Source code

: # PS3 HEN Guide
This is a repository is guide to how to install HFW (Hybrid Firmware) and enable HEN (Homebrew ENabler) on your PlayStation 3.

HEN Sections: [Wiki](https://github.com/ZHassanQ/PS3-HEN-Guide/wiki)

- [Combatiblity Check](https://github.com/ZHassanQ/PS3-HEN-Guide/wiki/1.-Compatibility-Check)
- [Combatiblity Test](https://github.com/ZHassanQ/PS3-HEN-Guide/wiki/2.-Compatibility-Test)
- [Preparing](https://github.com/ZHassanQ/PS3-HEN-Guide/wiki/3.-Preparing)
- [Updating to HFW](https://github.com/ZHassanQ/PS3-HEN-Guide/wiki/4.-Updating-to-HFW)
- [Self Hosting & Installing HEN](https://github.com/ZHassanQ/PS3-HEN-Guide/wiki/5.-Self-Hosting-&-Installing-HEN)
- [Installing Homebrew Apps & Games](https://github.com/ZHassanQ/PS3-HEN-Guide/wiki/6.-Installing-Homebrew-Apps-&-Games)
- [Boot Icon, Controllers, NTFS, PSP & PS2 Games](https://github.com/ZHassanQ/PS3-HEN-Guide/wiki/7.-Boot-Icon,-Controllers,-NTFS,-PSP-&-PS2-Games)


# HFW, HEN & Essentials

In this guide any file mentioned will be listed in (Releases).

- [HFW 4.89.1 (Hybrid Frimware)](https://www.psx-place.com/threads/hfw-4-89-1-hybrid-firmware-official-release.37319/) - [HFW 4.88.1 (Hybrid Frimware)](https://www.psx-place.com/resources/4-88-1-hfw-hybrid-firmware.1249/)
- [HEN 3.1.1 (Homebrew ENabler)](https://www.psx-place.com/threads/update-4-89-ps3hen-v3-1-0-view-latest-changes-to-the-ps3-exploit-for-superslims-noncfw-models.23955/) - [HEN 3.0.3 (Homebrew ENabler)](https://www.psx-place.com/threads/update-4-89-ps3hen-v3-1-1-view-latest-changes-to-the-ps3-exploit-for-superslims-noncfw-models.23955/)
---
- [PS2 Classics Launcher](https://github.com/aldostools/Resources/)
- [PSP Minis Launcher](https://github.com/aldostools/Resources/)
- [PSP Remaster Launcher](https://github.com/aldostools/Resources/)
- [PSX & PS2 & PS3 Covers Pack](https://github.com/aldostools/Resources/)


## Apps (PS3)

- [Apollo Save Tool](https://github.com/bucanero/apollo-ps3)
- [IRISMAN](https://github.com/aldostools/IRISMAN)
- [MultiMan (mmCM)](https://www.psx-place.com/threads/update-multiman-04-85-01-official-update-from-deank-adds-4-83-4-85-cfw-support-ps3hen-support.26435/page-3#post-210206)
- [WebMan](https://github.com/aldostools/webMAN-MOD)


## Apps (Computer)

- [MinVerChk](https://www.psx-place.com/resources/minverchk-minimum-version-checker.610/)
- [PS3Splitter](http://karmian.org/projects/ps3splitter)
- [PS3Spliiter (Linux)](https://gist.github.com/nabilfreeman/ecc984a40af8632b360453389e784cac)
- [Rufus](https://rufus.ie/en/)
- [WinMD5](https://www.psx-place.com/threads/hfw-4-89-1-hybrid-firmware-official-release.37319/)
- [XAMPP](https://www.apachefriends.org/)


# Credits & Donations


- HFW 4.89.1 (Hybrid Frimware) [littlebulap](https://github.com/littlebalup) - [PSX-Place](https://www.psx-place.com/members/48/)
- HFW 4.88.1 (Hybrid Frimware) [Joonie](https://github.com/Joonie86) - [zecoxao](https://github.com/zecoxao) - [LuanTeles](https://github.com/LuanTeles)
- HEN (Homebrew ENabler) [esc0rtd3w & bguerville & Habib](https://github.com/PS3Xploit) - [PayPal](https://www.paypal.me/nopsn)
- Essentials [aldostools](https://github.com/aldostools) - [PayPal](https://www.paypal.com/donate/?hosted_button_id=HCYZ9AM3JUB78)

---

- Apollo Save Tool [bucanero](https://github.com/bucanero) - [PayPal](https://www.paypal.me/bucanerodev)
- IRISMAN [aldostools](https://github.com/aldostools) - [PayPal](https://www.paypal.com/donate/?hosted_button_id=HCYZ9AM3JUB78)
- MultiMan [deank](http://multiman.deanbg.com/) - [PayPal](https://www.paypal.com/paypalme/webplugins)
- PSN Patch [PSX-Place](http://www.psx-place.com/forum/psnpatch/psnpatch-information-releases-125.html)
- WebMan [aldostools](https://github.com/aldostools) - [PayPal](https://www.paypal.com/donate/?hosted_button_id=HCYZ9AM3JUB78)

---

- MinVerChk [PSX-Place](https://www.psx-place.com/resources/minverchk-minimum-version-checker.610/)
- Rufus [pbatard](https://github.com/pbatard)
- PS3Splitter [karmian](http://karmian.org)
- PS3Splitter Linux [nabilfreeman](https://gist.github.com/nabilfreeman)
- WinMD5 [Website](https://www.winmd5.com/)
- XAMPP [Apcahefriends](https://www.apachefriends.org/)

####################

Return every record above exactly as written.

Source code

: # PS3 HEN Guide
This is a repository is guide to how to install HFW (Hybrid Firmware) and enable HEN (Homebrew ENabler) on your PlayStation 3.

HEN Sections: [Wiki](https://github.com/ZHassanQ/PS3-HEN-Guide/wiki)

- [Combatiblity Check](https://github.com/ZHassanQ/PS3-HEN-Guide/wiki/1.-Compatibility-Check)
- [Combatiblity Test](https://github.com/ZHassanQ/PS3-HEN-Guide/wiki/2.-Compatibility-Test)
- [Preparing](https://github.com/ZHassanQ/PS3-HEN-Guide/wiki/3.-Preparing)
- [Updating to HFW](https://github.com/ZHassanQ/PS3-HEN-Guide/wiki/4.-Updating-to-HFW)
- [Self Hosting & Installing HEN](https://github.com/ZHassanQ/PS3-HEN-Guide/wiki/5.-Self-Hosting-&-Installing-HEN)
- [Installing Homebrew Apps & Games](https://github.com/ZHassanQ/PS3-HEN-Guide/wiki/6.-Installing-Homebrew-Apps-&-Games)
- [Boot Icon, Controllers, NTFS, PSP & PS2 Games](https://github.com/ZHassanQ/PS3-HEN-Guide/wiki/7.-Boot-Icon,-Controllers,-NTFS,-PSP-&-PS2-Games)


# HFW, HEN & Essentials

In this guide any file mentioned will be listed in (Releases).

- [HFW 4.89.1 (Hybrid Frimware)](https://www.psx-place.com/threads/hfw-4-89-1-hybrid-firmware-official-release.37319/) - [HFW 4.88.1 (Hybrid Frimware)](https://www.psx-place.com/resources/4-88-1-hfw-hybrid-firmware.1249/)
- [HEN 3.1.1 (Homebrew ENabler)](https://www.psx-place.com/threads/update-4-89-ps3hen-v3-1-0-view-latest-changes-to-the-ps3-exploit-for-superslims-noncfw-models.23955/) - [HEN 3.0.3 (Homebrew ENabler)](https://www.psx-place.com/threads/update-4-89-ps3hen-v3-1-1-view-latest-changes-to-the-ps3-exploit-for-superslims-noncfw-models.23955/)
---
- [PS2 Classics Launcher](https://github.com/aldostools/Resources/)
- [PSP Minis Launcher](https://github.com/aldostools/Resources/)
- [PSP Remaster Launcher](https://github.com/aldostools/Resources/)
- [PSX & PS2 & PS3 Covers Pack](https://github.com/aldostools/Resources/)


## Apps (PS3)

- [Apollo Save Tool](https://github.com/bucanero/apollo-ps3)
- [IRISMAN](https://github.com/aldostools/IRISMAN)
- [MultiMan (mmCM)](https://www.psx-place.com/threads/update-multiman-04-85-01-official-update-from-deank-adds-4-83-4-85-cfw-support-ps3hen-support.26435/page-3#post-210206)
- [WebMan](https://github.com/aldostools/webMAN-MOD)


## Apps (Computer)

- [MinVerChk](https://www.psx-place.com/resources/minverchk-minimum-version-checker.610/)
- [PS3Splitter](http://karmian.org/projects/ps3splitter)
- [PS3Spliiter (Linux)](https://gist.github.com/nabilfreeman/ecc984a40af8632b360453389e784cac)
- [Rufus](https://rufus.ie/en/)
- [WinMD5](https://www.psx-place.com/threads/hfw-4-89-1-hybrid-firmware-official-release.37319/)
- [XAMPP](https://www.apachefriends.org/)


# Credits & Donations


- HFW 4.89.1 (Hybrid Frimware) [littlebulap](https://github.com/littlebalup) - [PSX-Place](https://www.psx-place.com/members/48/)
- HFW 4.88.1 (Hybrid Frimware) [Joonie](https://github.com/Joonie86) - [zecoxao](https://github.com/zecoxao) - [LuanTeles](https://github.com/LuanTeles)
- HEN (Homebrew ENabler) [esc0rtd3w & bguerville & Habib](https://github.com/PS3Xploit) - [PayPal](https://www.paypal.me/nopsn)
- Essentials [aldostools](https://github.com/aldostools) - [PayPal](https://www.paypal.com/donate/?hosted_button_id=HCYZ9AM3JUB78)

---

- Apollo Save Tool [bucanero](https://github.com/bucanero) - [PayPal](https://www.paypal.me/bucanerodev)
- IRISMAN [aldostools](https://github.com/aldostools) - [PayPal](https://www.paypal.com/donate/?hosted_button_id=HCYZ9AM3JUB78)
- MultiMan [deank](http://multiman.deanbg.com/) - [PayPal](https://www.paypal.com/paypalme/webplugins)
- PSN Patch [PSX-Place](http://www.psx-place.com/forum/psnpatch/psnpatch-information-releases-125.html)
- WebMan [aldostools](https://github.com/aldostools) - [PayPal](https://www.paypal.com/donate/?hosted_button_id=HCYZ9AM3JUB78)

---

- MinVerChk [PSX-Place](https://www.psx-place.com/resources/minverchk-minimum-version-checker.610/)
- Rufus [pbatard](https://github.com/pbatard)
- PS3Splitter [karmian](http://karmian.org)
- PS3Splitter Linux [nabilfreeman](https://gist.github.com/nabilfreeman)
- WinMD5 [Website](https://www.winmd5.com/)
- XAMPP [Apcahefriends](https://www.apachefriends.org/)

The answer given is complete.